Records for the task
------
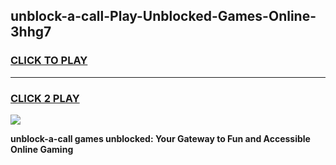
## unblock-a-call-Play-Unblocked-Games-Online-3hhg7
<h3>
<a href="https://premium76.site?title=unblock-a-call&ref=25A">CLICK TO PLAY</a></h3>
<hr>

<h3>
<a href="https://premium76.site?title=unblock-a-call&ref=25A">CLICK 2 PLAY</a>
  
</h3>

<a href="https://premium76.site?title=unblock-a-call&ref=25A"><img src="https://clearcache.store/games.png"></a>


**unblock-a-call games unblocked: Your Gateway to Fun and Accessible Online Gaming**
------
Assignment
Filter the preceding entries down to the lines with "site".

Answer to the exercise
<a href="https://premium76.site?title=unblock-a-call&ref=25A">CLICK TO PLAY</a></h3>
<a href="https://premium76.site?title=unblock-a-call&ref=25A">CLICK 2 PLAY</a>
<a href="https://premium76.site?title=unblock-a-call&ref=25A"><img src="https://clearcache.store/games.png"></a>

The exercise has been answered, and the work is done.